TASK DESCRIPTION —
Copy the records below exactly as they are written.

LISTED ENTRIES —
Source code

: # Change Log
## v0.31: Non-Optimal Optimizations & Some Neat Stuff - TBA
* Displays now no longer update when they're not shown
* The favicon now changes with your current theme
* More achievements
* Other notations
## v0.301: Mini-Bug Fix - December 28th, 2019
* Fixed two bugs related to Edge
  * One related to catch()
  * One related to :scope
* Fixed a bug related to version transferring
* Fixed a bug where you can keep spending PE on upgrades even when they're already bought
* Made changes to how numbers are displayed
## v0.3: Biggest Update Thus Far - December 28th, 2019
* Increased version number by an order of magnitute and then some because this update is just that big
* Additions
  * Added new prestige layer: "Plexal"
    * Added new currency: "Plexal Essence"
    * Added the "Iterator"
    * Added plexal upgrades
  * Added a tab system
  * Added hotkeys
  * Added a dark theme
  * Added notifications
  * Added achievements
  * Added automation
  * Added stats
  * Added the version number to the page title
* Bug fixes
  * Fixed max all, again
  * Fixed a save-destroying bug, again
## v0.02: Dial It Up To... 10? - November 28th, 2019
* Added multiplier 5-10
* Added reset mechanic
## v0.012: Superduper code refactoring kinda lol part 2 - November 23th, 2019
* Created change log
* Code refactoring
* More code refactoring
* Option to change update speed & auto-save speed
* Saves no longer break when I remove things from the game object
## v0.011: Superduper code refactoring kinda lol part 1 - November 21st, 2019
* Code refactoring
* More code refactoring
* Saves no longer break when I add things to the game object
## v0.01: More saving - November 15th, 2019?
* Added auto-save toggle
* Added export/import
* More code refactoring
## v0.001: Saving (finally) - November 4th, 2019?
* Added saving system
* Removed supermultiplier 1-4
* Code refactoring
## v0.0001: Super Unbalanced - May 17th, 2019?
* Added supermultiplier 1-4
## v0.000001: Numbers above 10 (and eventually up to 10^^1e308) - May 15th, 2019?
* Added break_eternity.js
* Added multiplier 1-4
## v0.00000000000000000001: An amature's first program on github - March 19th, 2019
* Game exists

RESPONSE —
Source code

: # Change Log
## v0.31: Non-Optimal Optimizations & Some Neat Stuff - TBA
* Displays now no longer update when they're not shown
* The favicon now changes with your current theme
* More achievements
* Other notations
## v0.301: Mini-Bug Fix - December 28th, 2019
* Fixed two bugs related to Edge
  * One related to catch()
  * One related to :scope
* Fixed a bug related to version transferring
* Fixed a bug where you can keep spending PE on upgrades even when they're already bought
* Made changes to how numbers are displayed
## v0.3: Biggest Update Thus Far - December 28th, 2019
* Increased version number by an order of magnitute and then some because this update is just that big
* Additions
  * Added new prestige layer: "Plexal"
    * Added new currency: "Plexal Essence"
    * Added the "Iterator"
    * Added plexal upgrades
  * Added a tab system
  * Added hotkeys
  * Added a dark theme
  * Added notifications
  * Added achievements
  * Added automation
  * Added stats
  * Added the version number to the page title
* Bug fixes
  * Fixed max all, again
  * Fixed a save-destroying bug, again
## v0.02: Dial It Up To... 10? - November 28th, 2019
* Added multiplier 5-10
* Added reset mechanic
## v0.012: Superduper code refactoring kinda lol part 2 - November 23th, 2019
* Created change log
* Code refactoring
* More code refactoring
* Option to change update speed & auto-save speed
* Saves no longer break when I remove things from the game object
## v0.011: Superduper code refactoring kinda lol part 1 - November 21st, 2019
* Code refactoring
* More code refactoring
* Saves no longer break when I add things to the game object
## v0.01: More saving - November 15th, 2019?
* Added auto-save toggle
* Added export/import
* More code refactoring
## v0.001: Saving (finally) - November 4th, 2019?
* Added saving system
* Removed supermultiplier 1-4
* Code refactoring
## v0.0001: Super Unbalanced - May 17th, 2019?
* Added supermultiplier 1-4
## v0.000001: Numbers above 10 (and eventually up to 10^^1e308) - May 15th, 2019?
* Added break_eternity.js
* Added multiplier 1-4
## v0.00000000000000000001: An amature's first program on github - March 19th, 2019
* Game exists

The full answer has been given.